### Exercise objective
Show every line below where "return" can be found.

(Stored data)
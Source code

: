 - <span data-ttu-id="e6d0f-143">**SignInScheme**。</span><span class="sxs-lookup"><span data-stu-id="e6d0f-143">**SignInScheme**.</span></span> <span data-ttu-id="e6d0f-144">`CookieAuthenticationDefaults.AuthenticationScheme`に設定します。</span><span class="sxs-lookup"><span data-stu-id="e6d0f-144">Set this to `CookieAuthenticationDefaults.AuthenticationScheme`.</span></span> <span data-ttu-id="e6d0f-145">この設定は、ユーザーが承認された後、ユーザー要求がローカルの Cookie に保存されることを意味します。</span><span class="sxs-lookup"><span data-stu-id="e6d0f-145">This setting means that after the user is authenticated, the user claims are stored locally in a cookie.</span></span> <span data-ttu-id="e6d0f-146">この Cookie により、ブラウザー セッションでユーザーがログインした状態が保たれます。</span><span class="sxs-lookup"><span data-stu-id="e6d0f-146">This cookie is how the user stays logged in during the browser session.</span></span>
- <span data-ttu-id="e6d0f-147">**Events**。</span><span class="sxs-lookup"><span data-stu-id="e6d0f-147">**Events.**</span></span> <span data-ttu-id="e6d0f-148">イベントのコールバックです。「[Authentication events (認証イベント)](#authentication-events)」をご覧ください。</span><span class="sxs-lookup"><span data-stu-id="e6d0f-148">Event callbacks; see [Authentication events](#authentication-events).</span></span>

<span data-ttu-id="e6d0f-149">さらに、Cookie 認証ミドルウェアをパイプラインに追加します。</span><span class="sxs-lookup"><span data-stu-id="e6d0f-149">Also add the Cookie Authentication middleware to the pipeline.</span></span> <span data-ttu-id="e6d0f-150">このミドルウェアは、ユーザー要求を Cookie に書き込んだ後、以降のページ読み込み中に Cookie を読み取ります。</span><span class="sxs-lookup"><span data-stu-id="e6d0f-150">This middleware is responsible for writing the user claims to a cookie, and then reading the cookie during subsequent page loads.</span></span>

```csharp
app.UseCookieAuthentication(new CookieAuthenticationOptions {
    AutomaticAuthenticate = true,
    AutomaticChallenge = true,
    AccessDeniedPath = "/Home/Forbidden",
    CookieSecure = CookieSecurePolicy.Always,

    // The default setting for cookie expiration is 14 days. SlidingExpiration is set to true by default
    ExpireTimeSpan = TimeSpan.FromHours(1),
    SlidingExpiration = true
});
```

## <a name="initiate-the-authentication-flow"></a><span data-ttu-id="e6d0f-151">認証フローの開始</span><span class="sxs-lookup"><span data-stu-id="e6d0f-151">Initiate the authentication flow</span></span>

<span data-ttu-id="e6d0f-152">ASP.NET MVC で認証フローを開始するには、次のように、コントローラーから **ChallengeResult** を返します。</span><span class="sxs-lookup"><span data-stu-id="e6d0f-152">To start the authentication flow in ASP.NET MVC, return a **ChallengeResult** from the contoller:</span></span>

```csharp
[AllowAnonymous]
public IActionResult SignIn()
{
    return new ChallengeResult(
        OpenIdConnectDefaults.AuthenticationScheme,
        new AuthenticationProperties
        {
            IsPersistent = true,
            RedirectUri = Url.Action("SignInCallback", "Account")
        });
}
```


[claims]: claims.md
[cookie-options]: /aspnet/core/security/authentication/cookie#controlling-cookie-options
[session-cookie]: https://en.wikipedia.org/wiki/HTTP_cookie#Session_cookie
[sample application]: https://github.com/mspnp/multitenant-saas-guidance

### Response to the task
<span data-ttu-id="e6d0f-152">ASP.NET MVC で認証フローを開始するには、次のように、コントローラーから **ChallengeResult** を返します。</span><span class="sxs-lookup"><span data-stu-id="e6d0f-152">To start the authentication flow in ASP.NET MVC, return a **ChallengeResult** from the contoller:</span></span>
    return new ChallengeResult(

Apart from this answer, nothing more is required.